Why can't I capture this by-reference ('&this') in lambda?

Question

I understand the correct way to capture this (to modify object properties) in a lambda is as follows:

auto f = [this] () { /* ... */ };

But I'm curious as to the following peculiarity I've seen:

class C {
    public:
        void foo() {
            // auto f = [] () { // this not captured
            auto f = [&] () { // why does this work?
            // auto f = [&this] () { // Expected ',' before 'this'
            // auto f = [this] () { // works as expected
                x = 5;
            };
            f();
        }

    private:
        int x;
};

The oddity that I am confused by (and would like answered) is why the following works:

auto f = [&] () { /* ... */ }; // capture everything by reference

And why I cannot explicitly capture this by reference:

auto f = [&this] () { /* ... */ }; // a compiler error as seen above.

Answer 1

The reason [&this] doesn't work is because it is a syntax error. Each comma-seperated parameter in the lambda-introducer is a capture :

capture:
    identifier
    & identifier
    this

You can see that &this isn't allowed syntactically. The reason it isn't allowed is because you would never want to capture this by reference, as it is a small const pointer. You would only ever want to pass it by value - so the language just doesn't support capturing this by reference.

To capture this explicitly you can use [this] as the lambda-introducer .

The first capture can be a capture-default which is:

capture-default:
    &
    =

This means capture automatically whatever I use, by reference ( & ) or by value ( = ) respectively - however the treatment of this is special - in both cases it is captured by value for the reasons given previously (even with a default capture of & , which usually means capture by reference).

5.1.2.7/8:

For purposes of name lookup (3.4), determining the type and value of this (9.3.2) and transforming id- expressions referring to non-static class members into class member access expressions using (*this) (9.3.1), the compound-statement [OF THE LAMBDA] is considered in the context of the lambda-expression.

So the lambda acts as if it is part of the enclosing member function when using member names (like in your example the use of the name x ), so it will generate "implicit usages" of this just like a member function does.

If a lambda-capture includes a capture-default that is & , the identifiers in the lambda-capture shall not be preceded by & . If a lambda-capture includes a capture-default that is = , the lambda-capture shall not contain this and each identifier it contains shall be preceded by & . An identifier or this shall not appear more than once in a lambda-capture.

So you can use [this] , [&] , [=] or [&,this] as a lambda-introducer to capture the this pointer by value.

However [&this] and [=, this] are ill-formed.

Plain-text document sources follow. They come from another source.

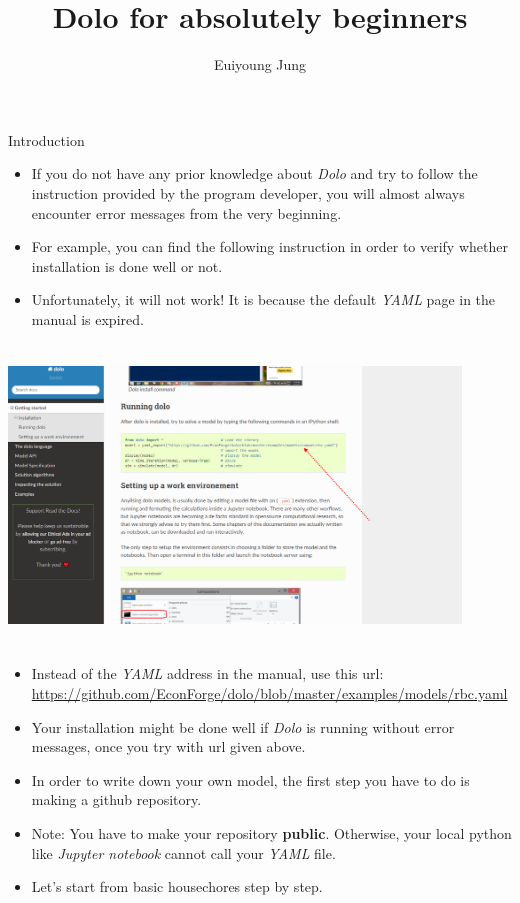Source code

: \documentclass{beamer}
\title{Dolo for absolutely beginners}
\author{Euiyoung Jung}
\institute{PSE}
\date{} %
\begin{document}
{ 
\frame{\titlepage}}


\begin{frame}{Introduction}
    \begin{itemize}
        \item If you do not have any prior knowledge about \textit{Dolo} and try to follow the instruction provided by the program developer, you will almost always encounter error messages from the very beginning. 
        \item For example, you can find the following instruction in order to verify whether installation is done well or not. 
        \item Unfortunately, it will not work! It is because the default \textit{YAML} page in the manual is expired.
    \end{itemize}
    \end{frame}
\begin{frame}
     \includegraphics[width=12cm, height= 8cm]{dolo4.png} 
\end{frame}
\begin{frame}
    \begin{itemize}
    \item Instead of the \textit{YAML} address in the manual, use this url: \url{https://github.com/EconForge/dolo/blob/master/examples/models/rbc.yaml}  
    \item Your installation might be done well if \textit{Dolo} is running without error messages, once you try with url given above. 
        \item In order to write down your own model, the first step you have to do is making a github repository.
        \item Note: You have to make your repository \textbf{public}. Otherwise, your local python like \textit{Jupyter notebook} cannot call your \textit{YAML} file. 
        \item Let's start from basic housechores step by step. 
    \end{itemize}
\end{frame}
\end{document}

In the last case gcc forgivingly warns for [=,this] that explicit by-copy capture of 'this' redundant with by-copy capture default rather than errors.

Answer 2

Because standard doesn't have &this in Captures lists:

N4713 8.4.5.2 Captures:

lambda-capture:
    capture-default
    capture-list
    capture-default, capture-list

capture-default:
    &
    =
capture-list:
    capture...opt
    capture-list, capture...opt
capture:
    simple-capture
    init-capture
simple-capture:
    identifier
    &identifier
    this
    * this
init-capture:
    identifier initializer
    &identifier initializer

7. For the purposes of lambda capture, an expression potentially references local entities as follows:

   7.3 A this expression potentially references *this.

So, standard guarantees this and *this is valid, and &this is invalid. Also, capturing this means capturing *this (which is a lvalue, the object itself) by reference , rather than capturing this pointer by value !

Answer 3

I am not sure I understand the question properly, so my answer my not be appropriate in the context of the question.

If you want to modify the values in the class in a lambda, then you could:

class C {
public:
    void foo() {
        C* this_ptr_2 = this;
        auto f = [&this_ptr_2]{
            this_ptr_2->x = 69; // Modify a class member.
        };
        f();
    }

private:
    int x;
};

Again, I don't know if this answers your question or not. But if you meant that you wanted to modify class members in a lambda. I guess the above should suffice.